There must be certainty as to the time when a bill will be due, or no one would take it from anybody else. An instrument is payable on demand (1) where it is expressed to be payable on demand, or at sight, or on presentation; or (2) where no time of payment is stated. An instrument is payable at a fixed time if it says, for example, "30 days after date." An instrument is payable at a determinable time when the date can be fixed with reference to the happening of an event certain to happen. Death is sure to come, though the time of its coming is uncertain, so an order to pay thirty days after death would be binding.
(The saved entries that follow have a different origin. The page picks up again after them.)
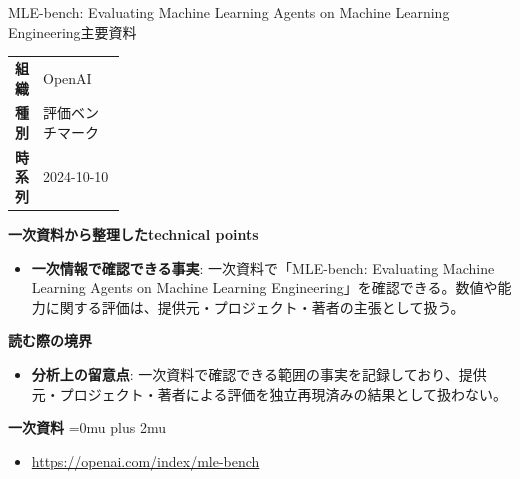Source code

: \begin{technicalnote}{MLE-bench: Evaluating Machine Learning Agents on Machine Learning Engineering}{主要資料}
\begingroup
\begin{tabularx}{\linewidth}{@{}>{\bfseries}p{0.22\linewidth}X@{}}
組織 & OpenAI \\
種別 & 評価ベンチマーク \\
時系列 & 2024-10-10 \\
\end{tabularx}
\smallskip
{\bfseries 一次資料から整理したtechnical points}
\begin{itemize}[leftmargin=1.5em,itemsep=0.35em]
\item \textbf{一次情報で確認できる事実}: 一次資料で「MLE-bench: Evaluating Machine Learning Agents on Machine Learning Engineering」を確認できる。数値や能力に関する評価は、提供元・プロジェクト・著者の主張として扱う。
\end{itemize}
\begin{minipage}{\linewidth}
{\bfseries 読む際の境界}
\begin{itemize}[leftmargin=1.5em,itemsep=0.35em]
\item \textbf{分析上の留意点}: 一次資料で確認できる範囲の事実を記録しており、提供元・プロジェクト・著者による評価を独立再現済みの結果として扱わない。
\end{itemize}
\begin{samepage}
{\bfseries 一次資料}
\begingroup\sloppy
\Urlmuskip=0mu plus 2mu\relax
\begin{itemize}[leftmargin=1.5em,itemsep=0.25em]
\item {\scriptsize\url{https://openai.com/index/mle-bench}}
\end{itemize}
\endgroup
\end{samepage}
\end{minipage}
\endgroup
\end{technicalnote}
\medskip

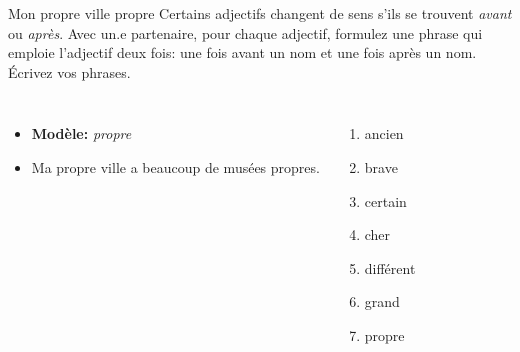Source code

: \begin{frame}{Mon propre ville propre}
  Certains adjectifs changent de sens s'ils se trouvent \emph{avant} ou \emph{après}.
  Avec un.e partenaire, pour chaque adjectif, formulez une phrase qui emploie l'adjectif deux fois: une fois avant un nom et une fois après un nom.
  Écrivez vos phrases.
  \begin{columns}
      \begin{itemize}
        \item[] \textbf{Modèle:} \emph{propre}
        \item Ma propre ville a beaucoup de musées propres.
      \end{itemize}
      \begin{enumerate}
        \item ancien
        \item brave
        \item certain
        \item cher
        \item différent
        \item grand
        \item propre
      \end{enumerate}
  \end{columns}
\end{frame}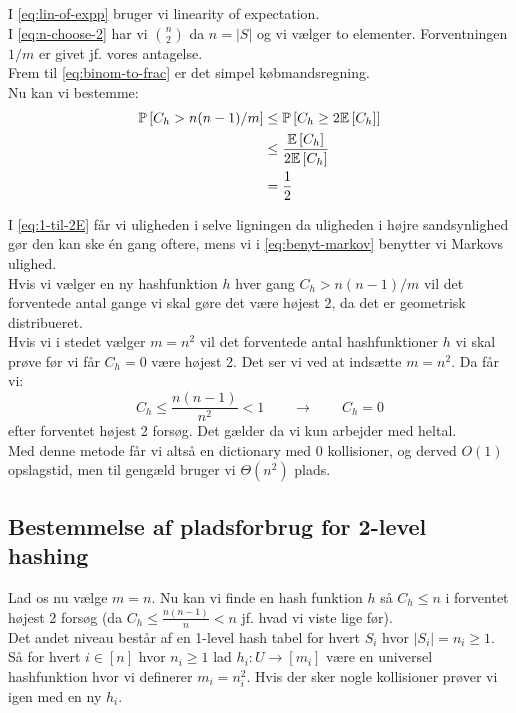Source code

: I \cref{eq:lin-of-expp} bruger vi linearity of expectation.\\
I \cref{eq:n-choose-2} har vi $\binom{n}{2}$ da $n = |S|$ og vi vælger to elementer. Forventningen $1/m$ er givet jf. vores antagelse.\\
Frem til \cref{eq:binom-to-frac} er det simpel købmandsregning.\\


Nu kan vi bestemme:
\begin{align}
  \mathbb{P} \left[  C_h > n(n-1)/m  \right]
  &\leq \mathbb{P} \left[  C_h \geq 2 \mathbb{E} \left[  C_h  \right]  \right] \label{eq:1-til-2E} \\
  &\leq \frac{\mathbb{E} \left[  C_h  \right]}{2 \mathbb{E} \left[  C_h  \right]} \label{eq:benyt-markov} \\
  &= \frac{1}{2} \nonumber
\end{align}

I \cref{eq:1-til-2E} får vi uligheden i selve ligningen da uligheden i højre sandsynlighed gør den kan ske én gang oftere, mens vi i \cref{eq:benyt-markov} benytter vi Markovs ulighed.\\

Hvis vi vælger en ny hashfunktion $h$ hver gang $C_h > n(n-1)/m$ vil det forventede antal gange vi skal gøre det være højest $2$, da det er geometrisk distribueret.\\


Hvis vi i stedet vælger $m = n^2$ vil det forventede antal hashfunktioner $h$ vi skal prøve før vi får $C_h = 0$ være højest 2. Det ser vi ved at indsætte $m = n^2$. Da får vi:
$$
C_h \leq \frac{n(n-1)}{n^2} < 1
\quad\quad \rightarrow \quad\quad
C_h = 0
$$
efter forventet højest 2 forsøg. Det gælder da vi kun arbejder med heltal.\\

Med denne metode får vi altså en dictionary med 0 kollisioner, og derved $O(1)$ opslagstid, men til gengæld bruger vi $\Theta(n^2)$ plads.


\subsection{Bestemmelse af pladsforbrug for 2-level hashing}
Lad os nu vælge $m = n$. Nu kan vi finde en hash funktion $h$ så $C_h \leq n$ i forventet højest 2 forsøg (da $C_h \leq \frac{n(n-1)}{n} < n$ jf. hvad vi viste lige før).\\

Det andet niveau består af en 1-level hash tabel for hvert $S_i$ hvor $|S_i| = n_i \geq 1$. Så for hvert $i \in [n]$ hvor $n_i \geq 1$ lad $h_i : U \rightarrow [m_i]$ være en universel hashfunktion hvor vi definerer $m_i = n_i^2$. Hvis der sker nogle kollisioner prøver vi igen med en ny $h_i$.


%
Suppose an order said "pay to X $500 when he becomes twenty-one years of age." This would not be negotiable, since X might never become twenty-one.
If the bill reads "$500 and accrued taxes," then it would not be negotiable, for the amount payable at maturity is uncertain. But stipulations for interest at a given rate, or for the payment of costs of collection and attorney's fees, if not paid at maturity, do not affect the negotiability of a bill. The order to pay must be to pay money. The money must be that of the country where the order is payable. For instance, a note payable in Canada but made in Illinois must be payable in Canadian money. By business customs the following terms mean money: "currency" and "current funds," so a bill containing an order to pay $500 in "currency" or "current funds" will be negotiable. A particular kind of legal tender may be designated, such as gold eagles or pennies. There must not be an order to pay money and (or) something else. An order "pay X $500 and give him my horse Black Star," or "pay X $500 or give him my horse Black Star" will not be negotiable - the payee or anybody to whom the bill is indorsed must be certain of getting money alone if he wishes it. But if X was to have the choice of taking the money or the horse it would be all right. In other words, if the maker of a note has the election of paying money or giving something else, the note is not negotiable. If the holder has the option of requiring something to be done in lieu of the payment of money, the note is negotiable, because the holder can always demand money.